In this video we hear from Benyam Dawit Mezmur. Benyam is an academic who specialises in children’s rights law. He is a member of the United Nations Committee on the Rights of the Child
and the Vice-Chairman of the African Committee of Experts on the Rights and Welfare of the Child
(ACERWC) of the African Union. Benyam explains to us the importance of the UN Convention on the Rights of the Child (CRC) and how it is fully applicable to unaccompanied and separated children on the move. He also explains the important role of frontline workers in upholding the rights of all children, including those who are unaccompanied and separated.
We would also like to thank UNICEF
and the International Federation of the Red Cross and Red Crescent
for allowing us to use additional film footage you will see in this video.

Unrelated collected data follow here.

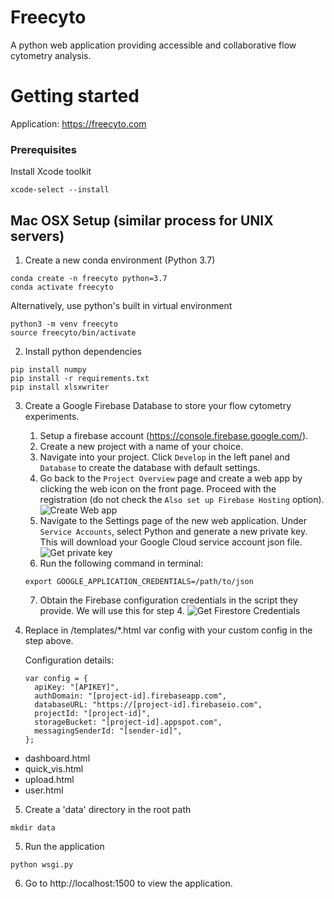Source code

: # Freecyto 
A python web application providing accessible and collaborative flow cytometry analysis.

# Getting started
Application: https://freecyto.com

### Prerequisites

Install Xcode toolkit
```
xcode-select --install
```

## Mac OSX Setup (similar process for UNIX servers)

1. Create a new conda environment (Python 3.7)
```
conda create -n freecyto python=3.7
conda activate freecyto
```

Alternatively, use python's built in virtual environment
```
python3 -m venv freecyto
source freecyto/bin/activate
```

2. Install python dependencies
```
pip install numpy
pip install -r requirements.txt
pip install xlsxwriter
```

3. Create a Google Firebase Database to store your flow cytometry experiments.
	1. Setup a firebase account (https://console.firebase.google.com/).
	2. Create a new project with a name of your choice.
	3. Navigate into your project. Click `Develop` in the left panel and `Database` to create the database with default settings.
	4. Go back to the `Project Overview` page and create a web app by clicking the web icon on the front page. Proceed with the registration (do not check the `Also set up Firebase Hosting` option). ![Create Web app](./img/create_webapp.png )
	5. Navigate to the Settings page of the new web application. Under `Service Accounts`, select Python and generate a new private key. This will download your Google Cloud service account json file. ![Get private key](./img/private_key.png)
 	6. Run the following command in terminal: 
  	```
 	export GOOGLE_APPLICATION_CREDENTIALS=/path/to/json
	```
	7. Obtain the Firebase configuration credentials in the script they provide. We will use this for step 4. ![Get Firestore Credentials](./img/get_credentials.png)

4. Replace in /templates/*.html var config with your custom config in the step above.

	Configuration details:
	```
	var config = {
	  apiKey: "[APIKEY]",
	  authDomain: "[project-id].firebaseapp.com",
	  databaseURL: "https://[project-id].firebaseio.com",
	  projectId: "[project-id]",
	  storageBucket: "[project-id].appspot.com",
	  messagingSenderId: "[sender-id]",
	};
	```
* dashboard.html
* quick_vis.html
* upload.html
* user.html

5. Create a 'data' directory in the root path
```
mkdir data
```

5. Run the application
```
python wsgi.py
```

6. Go to http://localhost:1500 to view the application.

The United Nations (UN) has adopted resolutions and issued guidance on the way that States should respond when unaccompanied or separated children arrive from other countries. This is part of a larger body of international law and standards on children, refugees and migrants and of standards applicable to those of us working in organisations responsible for assisting children on the move.
Our work with children is guided by these relevant international laws, agreements, treaties, guidance and standards. Over the next three course pages we will try and summarise some of the international guidance that has particularly informed the content of this course.
The Convention on the Rights of the Child
(CRC) was adopted by the United Nations in 1989. The Committee on the Rights of the Child – the body of specialists which monitors how the CRC is being implemented in your countries – can issue sets of ‘General Comments’. These Comments set out guidance for governments to enable all children under their jurisdiction to exercise their rights.
The CRC has been fully ratified by 196 countries. Once a country has ratified the CRC, it is known as a ‘State Party’. When a governing authority of a country ratifies the Convention, it means they have made a commitment to implement it. It is an expectation that States will take what is written in the CRC and transform it into national laws and policy. Some governments, however, have officially informed the UN they will not implement particular parts of the Convention.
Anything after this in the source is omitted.